How does industry’s participation in the creation of education policy impact upon what happens in the classroom? My recent ethnographic case study (Larke, 2019), of how England’s national curriculum computing standards are being taught in four state primary school classrooms, demonstrates the importance of keeping the needs, beliefs and values of teachers and students at the centre of policy development.

The subject of computing was added to England’s national curriculum in 2014, with great fanfare from industry and government officials alike. Replacing the former ICT curriculum with computing was meant to provide England’s schoolchildren, from five years of age onward, with the skills, knowledge and ways of thinking necessary to participate in an increasingly digitalised world. The hope was that by teaching all children the fundamentals of computer programming, robotics and computational thinking, England would bring up a new generation ready to compete globally as computer scientists, tech entrepreneurs, and digital citizens.

The Department for Education (DfE) invited a wide selection of tech companies, professional organisations, and learned societies to take part in a series of drafting sessions in order to develop the new computing curriculum. While a handful of school teachers were involved in the creation of early drafts, the final drafting of the curriculum was handed over to British professional bodies for computer science and engineering, resulting in a curriculum very different from the one that teachers and academics had recommended.
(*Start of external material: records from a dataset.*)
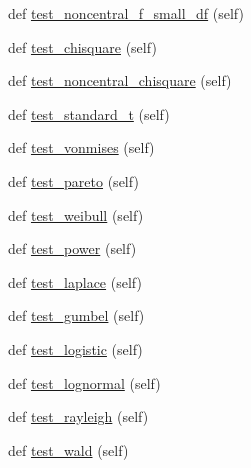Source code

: \begin{DoxyCompactItemize}
\item 
def \hyperlink{classnumpy_1_1random_1_1tests_1_1test__randomstate_1_1TestBroadcast_a24a0303f978fbe7786fe3dc46d1752d6}{test\+\_\+noncentral\+\_\+f\+\_\+small\+\_\+df} (self)
\item 
def \hyperlink{classnumpy_1_1random_1_1tests_1_1test__randomstate_1_1TestBroadcast_a7b2371aa574351dd0641d0bf52a9a001}{test\+\_\+chisquare} (self)
\item 
def \hyperlink{classnumpy_1_1random_1_1tests_1_1test__randomstate_1_1TestBroadcast_a6cf0f4623fe3011ecb1d4037d7fd5d39}{test\+\_\+noncentral\+\_\+chisquare} (self)
\item 
def \hyperlink{classnumpy_1_1random_1_1tests_1_1test__randomstate_1_1TestBroadcast_aeb2f0687e830a839eed5455a82eabd5e}{test\+\_\+standard\+\_\+t} (self)
\item 
def \hyperlink{classnumpy_1_1random_1_1tests_1_1test__randomstate_1_1TestBroadcast_ab20c120cbb153abe11da9541069e60fb}{test\+\_\+vonmises} (self)
\item 
def \hyperlink{classnumpy_1_1random_1_1tests_1_1test__randomstate_1_1TestBroadcast_abed54c45e70d6b59b2e3baeb4c042c47}{test\+\_\+pareto} (self)
\item 
def \hyperlink{classnumpy_1_1random_1_1tests_1_1test__randomstate_1_1TestBroadcast_a78766748cf284ec06dd0402d39e5caa8}{test\+\_\+weibull} (self)
\item 
def \hyperlink{classnumpy_1_1random_1_1tests_1_1test__randomstate_1_1TestBroadcast_a04999451d51c18dae9047da574fa90c6}{test\+\_\+power} (self)
\item 
def \hyperlink{classnumpy_1_1random_1_1tests_1_1test__randomstate_1_1TestBroadcast_a16eda9a6fed89417b401f9b5b36cfd25}{test\+\_\+laplace} (self)
\item 
def \hyperlink{classnumpy_1_1random_1_1tests_1_1test__randomstate_1_1TestBroadcast_abe06ed9243a114cfcaf64eae76343414}{test\+\_\+gumbel} (self)
\item 
def \hyperlink{classnumpy_1_1random_1_1tests_1_1test__randomstate_1_1TestBroadcast_a4764cdf912d846b1cfa747ec28e8692d}{test\+\_\+logistic} (self)
\item 
def \hyperlink{classnumpy_1_1random_1_1tests_1_1test__randomstate_1_1TestBroadcast_a2443bfa904ad0fd4498cb0094034ce61}{test\+\_\+lognormal} (self)
\item 
def \hyperlink{classnumpy_1_1random_1_1tests_1_1test__randomstate_1_1TestBroadcast_a3904a4902d93fb7145fbb02828b42724}{test\+\_\+rayleigh} (self)
\item 
def \hyperlink{classnumpy_1_1random_1_1tests_1_1test__randomstate_1_1TestBroadcast_a5a6bcdcd414c7d0c325e177d3c0a086d}{test\+\_\+wald} (self)

\end{DoxyCompactItemize}
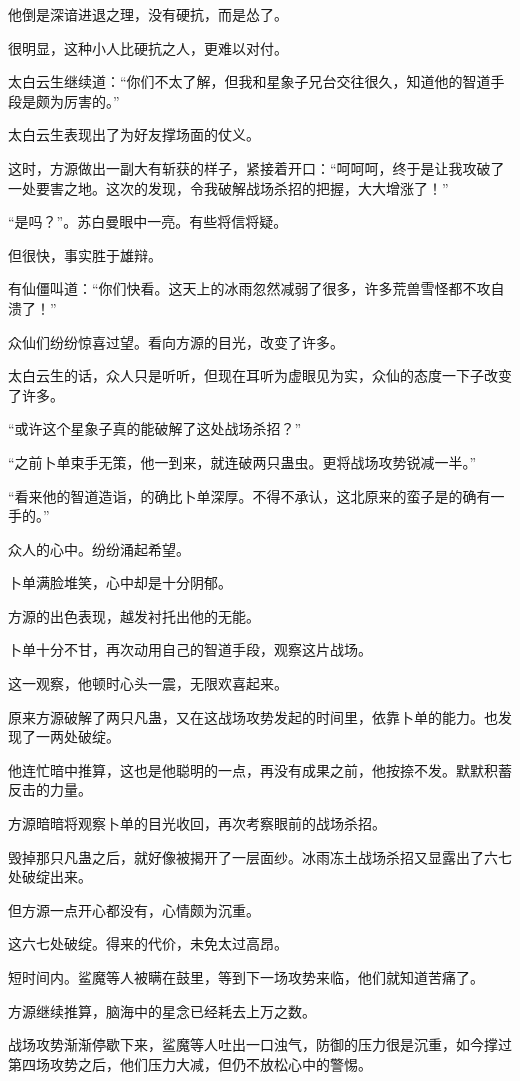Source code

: \begin{this_body}
他倒是深谙进退之理，没有硬抗，而是怂了。

很明显，这种小人比硬抗之人，更难以对付。

太白云生继续道：“你们不太了解，但我和星象子兄台交往很久，知道他的智道手段是颇为厉害的。”

太白云生表现出了为好友撑场面的仗义。

这时，方源做出一副大有斩获的样子，紧接着开口：“呵呵呵，终于是让我攻破了一处要害之地。这次的发现，令我破解战场杀招的把握，大大增涨了！”

“是吗？”。苏白曼眼中一亮。有些将信将疑。

但很快，事实胜于雄辩。

有仙僵叫道：“你们快看。这天上的冰雨忽然减弱了很多，许多荒兽雪怪都不攻自溃了！”

众仙们纷纷惊喜过望。看向方源的目光，改变了许多。

太白云生的话，众人只是听听，但现在耳听为虚眼见为实，众仙的态度一下子改变了许多。

“或许这个星象子真的能破解了这处战场杀招？”

“之前卜单束手无策，他一到来，就连破两只蛊虫。更将战场攻势锐减一半。”

“看来他的智道造诣，的确比卜单深厚。不得不承认，这北原来的蛮子是的确有一手的。”

众人的心中。纷纷涌起希望。

卜单满脸堆笑，心中却是十分阴郁。

方源的出色表现，越发衬托出他的无能。

卜单十分不甘，再次动用自己的智道手段，观察这片战场。

这一观察，他顿时心头一震，无限欢喜起来。

原来方源破解了两只凡蛊，又在这战场攻势发起的时间里，依靠卜单的能力。也发现了一两处破绽。

他连忙暗中推算，这也是他聪明的一点，再没有成果之前，他按捺不发。默默积蓄反击的力量。

方源暗暗将观察卜单的目光收回，再次考察眼前的战场杀招。

毁掉那只凡蛊之后，就好像被揭开了一层面纱。冰雨冻土战场杀招又显露出了六七处破绽出来。

但方源一点开心都没有，心情颇为沉重。

这六七处破绽。得来的代价，未免太过高昂。

短时间内。鲨魔等人被瞒在鼓里，等到下一场攻势来临，他们就知道苦痛了。

方源继续推算，脑海中的星念已经耗去上万之数。

战场攻势渐渐停歇下来，鲨魔等人吐出一口浊气，防御的压力很是沉重，如今撑过第四场攻势之后，他们压力大减，但仍不放松心中的警惕。


\end{this_body}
With no additional funds provided by the DfE for teacher training or the purchase of technological resources, schools were left to interpret a hastily put-together, thin outline of subject content on their own. The computing programme of study assumes a certain level of background knowledge in computing, a competence and confidence in teaching computer science fundamentals, and the physical resources necessary to teach computing (or, alternatively, the time and know-how necessary to produce offline, ‘unplugged’ computing lessons).

However, research evidence suggests that teachers in the UK feel they are, in fact, ‘lacking sufficient theoretical and technical knowledge of computing’ (Royal Society, 2017, p. 54). Furthermore, not all teachers are enamoured with an economically motivated approach to education reform. These clashes in beliefs and values have resulted in a policy that exists on paper but, in many schools, not in practice. Utilising data collected across 230 hours of classroom observations, four teacher interviews, student artefact creation (that is, writing and drawings), and 44 student interviews in the south of England, I investigated the policy-in-practice stage (Ball & Bowe, 1992) of the national curriculum computing standards.

‘Teachers were acting as gatekeepers to their respective classrooms, modifying or rejecting outright a curriculum that clashed with local, professional knowledge.’

What I found were teachers acting as gatekeepers to their respective classrooms, modifying or rejecting outright a curriculum that clashed with local, professional knowledge (Foucault, 1980) of what was best for their young students. Instead, they were teaching digital skills that they believed to be more relevant (such as e-safety, touch typing, word processing and search skills) than the computer-science-centric content of the national curriculum, as well as prioritising other subjects (such as English and maths, science, art, religious education) that they considered equally important and which competed for limited class time.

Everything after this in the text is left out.